Big Audiences without Anxiety
I’ve been participating on panels at SF conventions for over 15 years, and I’ve helped organize them as far back as 1987. But Denver Comic Con is an order of magnitude larger than any other convention where I’ve appeared, so the panel attendees were an order of magnitude larger, as well. Here’s a shot of the audience for my final panel, on “Black Mirror and the Evils of Technology.” DeAnna Knippling did a masterful job moderating the panel, and the time flew by.
Even better, when I saw the size of the line before the panel and the number of people streaming in, I barely got nervous at all. The only time this introvert’s social anxiety really kicked in was when I was trying to thread my way through the exhibit hall during its busiest times. For me, that’s a major win.

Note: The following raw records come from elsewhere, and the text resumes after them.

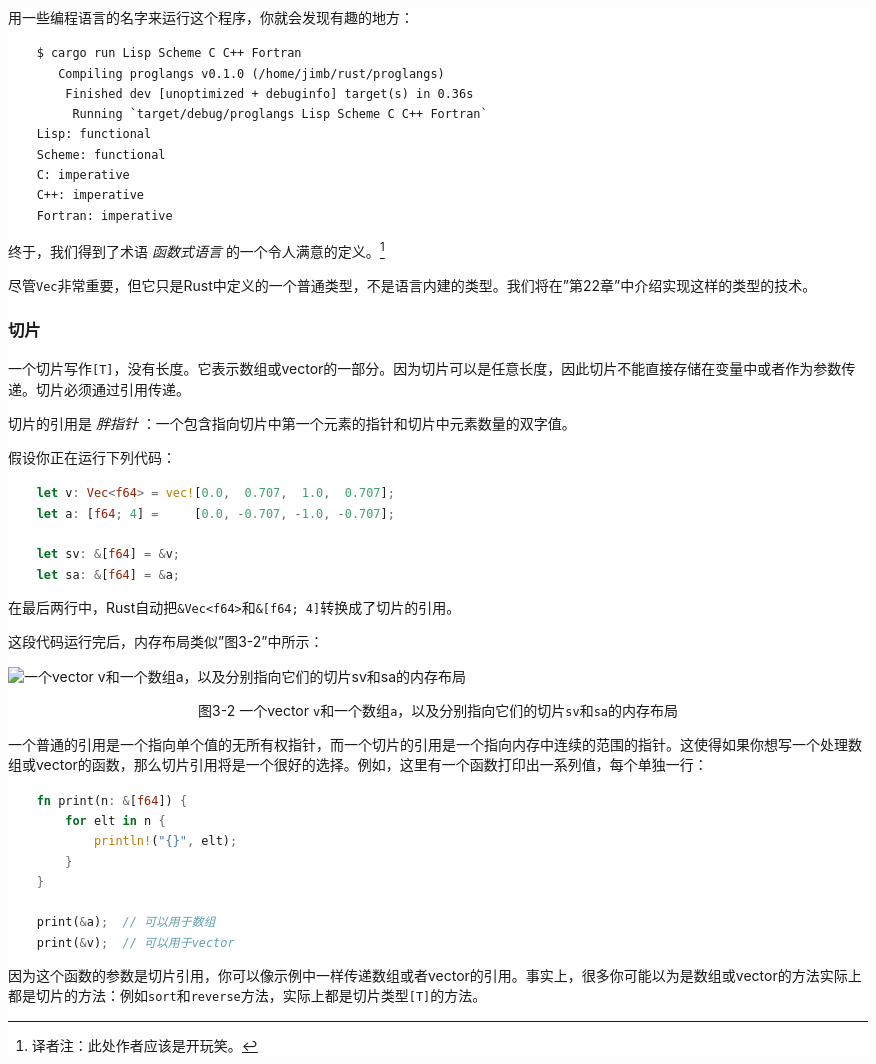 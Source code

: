 用一些编程语言的名字来运行这个程序，你就会发现有趣的地方：
```
    $ cargo run Lisp Scheme C C++ Fortran
       Compiling proglangs v0.1.0 (/home/jimb/rust/proglangs)
        Finished dev [unoptimized + debuginfo] target(s) in 0.36s
         Running `target/debug/proglangs Lisp Scheme C C++ Fortran`
    Lisp: functional
    Scheme: functional
    C: imperative
    C++: imperative
    Fortran: imperative
```

终于，我们得到了术语 *函数式语言* 的一个令人满意的定义。[^4]

[^4]:译者注：此处作者应该是开玩笑。

尽管`Vec`非常重要，但它只是Rust中定义的一个普通类型，不是语言内建的类型。我们将在”第22章”中介绍实现这样的类型的技术。

### 切片

一个切片写作`[T]`，没有长度。它表示数组或vector的一部分。因为切片可以是任意长度，因此切片不能直接存储在变量中或者作为参数传递。切片必须通过引用传递。

切片的引用是 *胖指针* ：一个包含指向切片中第一个元素的指针和切片中元素数量的双字值。

假设你正在运行下列代码：
```Rust
    let v: Vec<f64> = vec![0.0,  0.707,  1.0,  0.707];
    let a: [f64; 4] =     [0.0, -0.707, -1.0, -0.707];

    let sv: &[f64] = &v;
    let sa: &[f64] = &a;
```

在最后两行中，Rust自动把`&Vec<f64>`和`&[f64; 4]`转换成了切片的引用。

这段代码运行完后，内存布局类似”图3-2”中所示：

![一个vector `v`和一个数组`a`，以及分别指向它们的切片`sv`和`sa`的内存布局](../img/f3-2.png)
<p align="center">图3-2 一个vector <code>v</code>和一个数组<code>a</code>，以及分别指向它们的切片<code>sv</code>和<code>sa</code>的内存布局</p>

一个普通的引用是一个指向单个值的无所有权指针，而一个切片的引用是一个指向内存中连续的范围的指针。这使得如果你想写一个处理数组或vector的函数，那么切片引用将是一个很好的选择。例如，这里有一个函数打印出一系列值，每个单独一行：
```Rust
    fn print(n: &[f64]) {
        for elt in n {
            println!("{}", elt);
        }
    }

    print(&a);  // 可以用于数组
    print(&v);  // 可以用于vector
```

因为这个函数的参数是切片引用，你可以像示例中一样传递数组或者vector的引用。事实上，很多你可能以为是数组或vector的方法实际上都是切片的方法：例如`sort`和`reverse`方法，实际上都是切片类型`[T]`的方法。
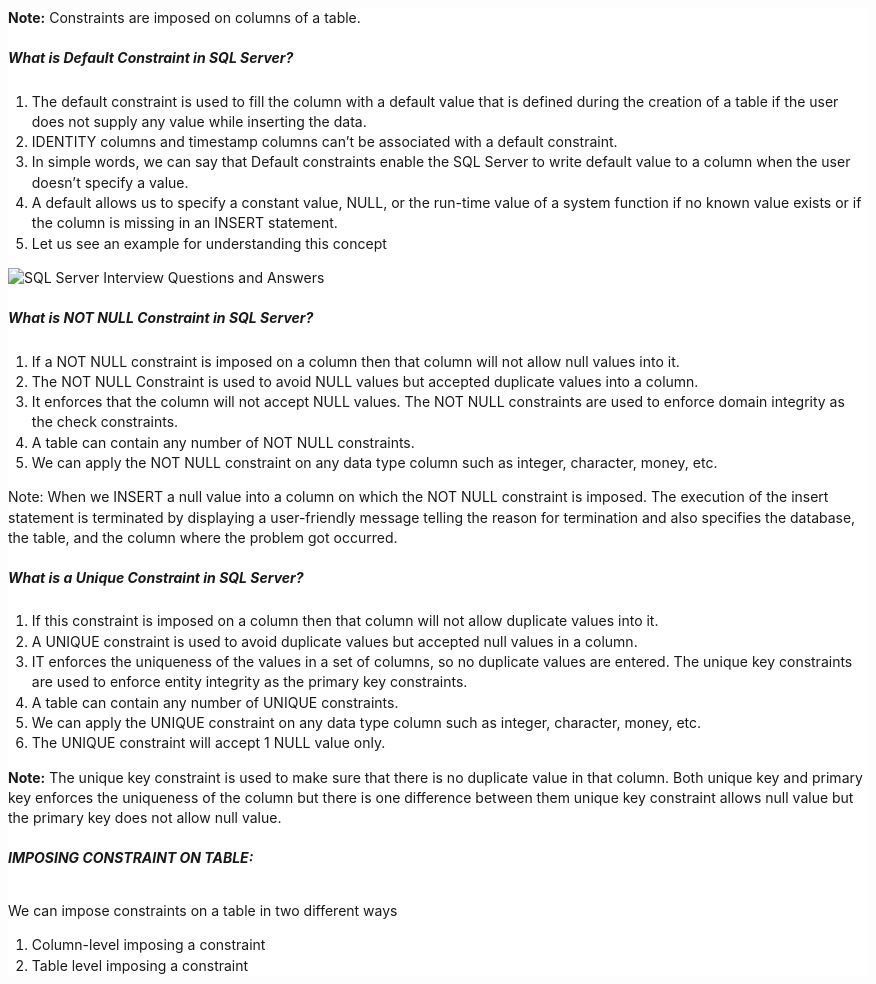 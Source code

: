 **Note:** Constraints are imposed on columns of a table.

##### **What is Default Constraint in SQL Server?**

1. The default constraint is used to fill the column with a default value that is defined during the creation of a table if the user does not supply any value while inserting the data.
2. IDENTITY columns and timestamp columns can’t be associated with a default constraint. 
3. In simple words, we can say that Default constraints enable the SQL Server to write default value to a column when the user doesn’t specify a value.
4. A default allows us to specify a constant value, NULL, or the run-time value of a system function if no known value exists or if the column is missing in an INSERT statement. 
5. Let us see an example for understanding this concept

![SQL Server Interview Questions and Answers](https://dotnettutorials.net/wp-content/uploads/2018/08/SQL-Server-Constraints-Interview-Questions-and-Answers.png?ezimgfmt=rs:724x125/rscb8/ng:webp/ngcb8 "SQL Server Interview Questions and Answers")

##### **What is NOT NULL Constraint in SQL Server?**

1. If a NOT NULL constraint is imposed on a column then that column will not allow null values into it.
2. The NOT NULL Constraint is used to avoid NULL values but accepted duplicate values into a column. 
3. It enforces that the column will not accept NULL values. The NOT NULL constraints are used to enforce domain integrity as the check constraints.
4. A table can contain any number of NOT NULL constraints.
5. We can apply the NOT NULL constraint on any data type column such as integer, character, money, etc.

Note: When we INSERT a null value into a column on which the NOT NULL constraint is imposed. The execution of the insert statement is terminated by displaying a user-friendly message telling the reason for termination and also specifies the database, the table, and the column where the problem got occurred.

##### **What is a Unique Constraint in SQL Server?**

1. If this constraint is imposed on a column then that column will not allow duplicate values into it.
2. A UNIQUE constraint is used to avoid duplicate values but accepted null values in a column.
3. IT enforces the uniqueness of the values in a set of columns, so no duplicate values are entered. The unique key constraints are used to enforce entity integrity as the primary key constraints.
4. A table can contain any number of UNIQUE constraints.
5. We can apply the UNIQUE constraint on any data type column such as integer, character, money, etc.
6. The UNIQUE constraint will accept 1 NULL value only.

**Note:** The unique key constraint is used to make sure that there is no duplicate value in that column. Both unique key and primary key enforces the uniqueness of the column but there is one difference between them unique key constraint allows null value but the primary key does not allow null value.

###### **IMPOSING CONSTRAINT ON TABLE:**

We can impose constraints on a table in two different ways

1. Column-level imposing a constraint
2. Table level imposing a constraint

My life has become very busy lately, between convention appearances, musical gigs, stories published, and everyday work and relationships. Add to that the fact that I’m currently displaced from the room I rent and living out of boxes because the owners of my home are renovating the basement where I live, and I would normally be freaking out. But I’ve realized that I’ve changed a lot in the last couple of years, and the positive changes are mostly due to things I have put in place myself. I told a colleague last September that I really wanted to focus on my writing and music, and good things are coming from that. Even the displacement has had positive effects; it has disrupted my normal routine enough that I’ve broken out of some habits that were taking too much of my time and reducing the quality of my sleep.
However, there have also been some challenges because of these positive changes. I’ve had to erect some boundaries in order to stay on track and not get behind. One of these is in the area of computer consulting. I’ve done consulting on the side for years, but I’ve never done it with a monetary focus; it’s always been about helping people resolve problems inexpensively. But if I want to keep up the momentum on my creative endeavors, I can’t accept any new clients, and I have to be judicious about helping existing clients. That means I’ve had to say “No” to some people who have wanted my help recently, and that’s a new — and difficult — thing for me.
Sometimes I wish I could clone myself so that I could have WriterStace, PoetStace, MusicStace, FriendStace, and ConsultingStace for various tasks. When it comes down to it, though, MeStace is my default setting; I don’t need to create him, and he takes precedent over all others, perhaps for the first time in my life.